Bunun üzerine kalkıp, onunla birlikde yangının çıkdığı yere gitdi. Bu hâdiseyi anlatan kimse şöyle demişdir: Ben de onların arkasından gitdim. Bakdım ki, Temîm-i Dârî “radıyallahü anh” eliyle ateşe işâret etdi. Ateşi dar bir boğaza sokuncaya kadar sürüp ta’kîb etdi. Hazret-i Ömer “radıyallahü anh” şöyle diyordu: “Gören, görmeyen gibi değildir.” [Bir rek’at nemâzda Kur’ân-ı kerîmi hatm eden dört kişiden biridir.]
ZEYD BİN HÂRİCE “radıyallahü teâlâ anh”
Nu’mân bin Beşîr “radıyallahü anh” şöyle anlatmışdır: Zeyd bin Hârice “radıyallahü anh” Medînenin sıhhatli kimselerinden idi. Boğazında bir hastalık ortaya çıkıp, öğle ile ikindi vakti arasında vefât etdi. Onu yatırıp üzerine bir örtü örtdüm. Sonra mescide gidip, ikindi ve akşam nemâzlarını kıldım. Bir kimse gelip, bana haydi kalk, Zeyd bin Hârice vefât etdikden sonra konuşuyor, dedi. Acele yanına gitdim. Ensârdan bir cemâ’at etrâfında toplanmışdı. Ben de yanına oturdum. Konuşuyordu veyâ onun ağzından konuşuluyordu. Şunları söylediğini duydum. Ömer “radıyallahü anh” kavmin celâletlisi idi. Allah yolunda çalışırken kendisine gelen elem ve sıkıntılardan korkmadı ve yılmadı. Kuvvetlilerin za’îfleri ezmesine mâni’ oldu, dedi. Sonra hazret-i Osmândan “radıyallahü anh” bahsedip, halîfeliğinin son zemânlarında çıkacak fitne ve karışıklıklardan söz etdi. Sonra Cennet ve Cehennemden ve içinde bulunanların hâllerinden ba’zı şeyler söyledi ve susdu. Orada bulunanlara ben gelmeden önce neler söyledi diye sordum. Resûlullahın “sallallahü aleyhi ve sellem” ve hazret-i Ebû Bekrin “radıyallahü anh” hâllerinden haber verdi, dediler.

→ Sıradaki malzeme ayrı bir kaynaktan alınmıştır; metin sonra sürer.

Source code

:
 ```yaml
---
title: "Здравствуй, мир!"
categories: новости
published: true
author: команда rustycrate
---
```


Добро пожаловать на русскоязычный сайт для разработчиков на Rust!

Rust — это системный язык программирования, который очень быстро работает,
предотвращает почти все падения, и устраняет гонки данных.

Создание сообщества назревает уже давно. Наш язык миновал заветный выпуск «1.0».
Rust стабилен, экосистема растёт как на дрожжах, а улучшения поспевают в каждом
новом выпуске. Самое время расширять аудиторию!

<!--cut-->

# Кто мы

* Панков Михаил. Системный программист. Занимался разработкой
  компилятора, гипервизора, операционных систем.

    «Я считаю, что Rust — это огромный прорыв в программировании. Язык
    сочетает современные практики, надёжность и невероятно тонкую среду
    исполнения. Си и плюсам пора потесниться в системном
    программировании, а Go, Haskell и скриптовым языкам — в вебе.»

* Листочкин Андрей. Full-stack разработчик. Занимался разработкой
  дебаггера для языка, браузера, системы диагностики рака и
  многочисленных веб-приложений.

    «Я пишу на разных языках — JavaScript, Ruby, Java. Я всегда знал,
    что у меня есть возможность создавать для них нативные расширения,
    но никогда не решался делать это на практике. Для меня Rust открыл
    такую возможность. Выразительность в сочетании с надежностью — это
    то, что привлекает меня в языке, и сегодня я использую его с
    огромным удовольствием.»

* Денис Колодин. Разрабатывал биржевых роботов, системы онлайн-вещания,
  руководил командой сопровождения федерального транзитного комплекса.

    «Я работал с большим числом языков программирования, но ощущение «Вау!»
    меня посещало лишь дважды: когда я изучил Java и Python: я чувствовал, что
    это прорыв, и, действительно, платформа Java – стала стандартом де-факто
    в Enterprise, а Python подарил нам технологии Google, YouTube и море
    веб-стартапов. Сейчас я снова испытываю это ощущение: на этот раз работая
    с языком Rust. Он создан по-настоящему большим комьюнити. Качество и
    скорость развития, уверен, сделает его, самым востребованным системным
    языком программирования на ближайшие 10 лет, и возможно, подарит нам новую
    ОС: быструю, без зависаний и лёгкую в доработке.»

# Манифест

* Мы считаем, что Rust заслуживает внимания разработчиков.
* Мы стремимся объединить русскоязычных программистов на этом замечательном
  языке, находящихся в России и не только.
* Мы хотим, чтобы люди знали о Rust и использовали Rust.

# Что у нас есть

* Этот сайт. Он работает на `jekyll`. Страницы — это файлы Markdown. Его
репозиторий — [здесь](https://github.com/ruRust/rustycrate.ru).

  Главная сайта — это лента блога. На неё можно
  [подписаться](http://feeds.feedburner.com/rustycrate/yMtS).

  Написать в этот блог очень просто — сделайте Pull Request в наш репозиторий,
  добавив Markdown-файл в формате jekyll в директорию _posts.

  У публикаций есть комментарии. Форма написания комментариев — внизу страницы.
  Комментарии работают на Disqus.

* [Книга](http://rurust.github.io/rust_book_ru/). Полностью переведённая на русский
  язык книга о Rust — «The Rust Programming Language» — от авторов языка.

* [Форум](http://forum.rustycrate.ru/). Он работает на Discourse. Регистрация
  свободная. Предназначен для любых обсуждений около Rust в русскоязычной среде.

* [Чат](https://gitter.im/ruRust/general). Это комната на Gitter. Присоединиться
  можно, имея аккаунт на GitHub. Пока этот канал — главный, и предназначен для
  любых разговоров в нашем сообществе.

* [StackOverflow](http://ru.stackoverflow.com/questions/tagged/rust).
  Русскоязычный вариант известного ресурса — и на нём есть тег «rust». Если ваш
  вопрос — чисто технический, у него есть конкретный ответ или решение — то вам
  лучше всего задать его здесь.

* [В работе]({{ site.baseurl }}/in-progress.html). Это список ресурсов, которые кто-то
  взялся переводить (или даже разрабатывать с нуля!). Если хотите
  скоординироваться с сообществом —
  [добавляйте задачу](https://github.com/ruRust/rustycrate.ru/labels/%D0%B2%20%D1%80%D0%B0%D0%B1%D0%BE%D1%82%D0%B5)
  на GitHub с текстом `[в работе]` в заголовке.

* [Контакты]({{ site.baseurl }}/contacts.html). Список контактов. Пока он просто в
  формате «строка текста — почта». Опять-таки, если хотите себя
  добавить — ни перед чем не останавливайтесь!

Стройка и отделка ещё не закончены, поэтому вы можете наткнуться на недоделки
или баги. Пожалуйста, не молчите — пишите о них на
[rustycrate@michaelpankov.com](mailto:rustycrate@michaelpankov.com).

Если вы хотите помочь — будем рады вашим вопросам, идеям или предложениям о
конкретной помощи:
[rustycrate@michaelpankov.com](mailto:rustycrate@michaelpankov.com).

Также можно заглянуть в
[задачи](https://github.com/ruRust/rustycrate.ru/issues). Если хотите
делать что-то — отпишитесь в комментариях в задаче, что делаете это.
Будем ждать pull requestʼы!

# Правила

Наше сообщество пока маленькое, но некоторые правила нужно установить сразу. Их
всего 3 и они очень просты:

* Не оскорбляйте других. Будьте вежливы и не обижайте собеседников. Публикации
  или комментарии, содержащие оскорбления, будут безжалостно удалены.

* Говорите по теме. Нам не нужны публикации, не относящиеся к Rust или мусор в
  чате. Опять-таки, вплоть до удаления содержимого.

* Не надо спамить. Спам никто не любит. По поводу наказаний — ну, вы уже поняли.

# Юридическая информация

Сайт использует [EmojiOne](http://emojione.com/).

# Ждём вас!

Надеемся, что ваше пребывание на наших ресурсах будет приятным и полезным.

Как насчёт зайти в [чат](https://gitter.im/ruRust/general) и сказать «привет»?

CÂRİYE ZÂİDE “radıyallahü teâlâ anhâ”
Hazret-i Ömerin “radıyallahü anh” câriyesidir. Şöyle anlatılmışdır: Bir gün Zâide “radıyallahü anhâ”, Resûlullahın “sallallahü aleyhi ve sellem” huzûruna geldi ve selâm verdi. Resûlullah “sallallahü aleyhi ve sellem”: Ey Zâide, niçin yanıma seyrek geliyorsun.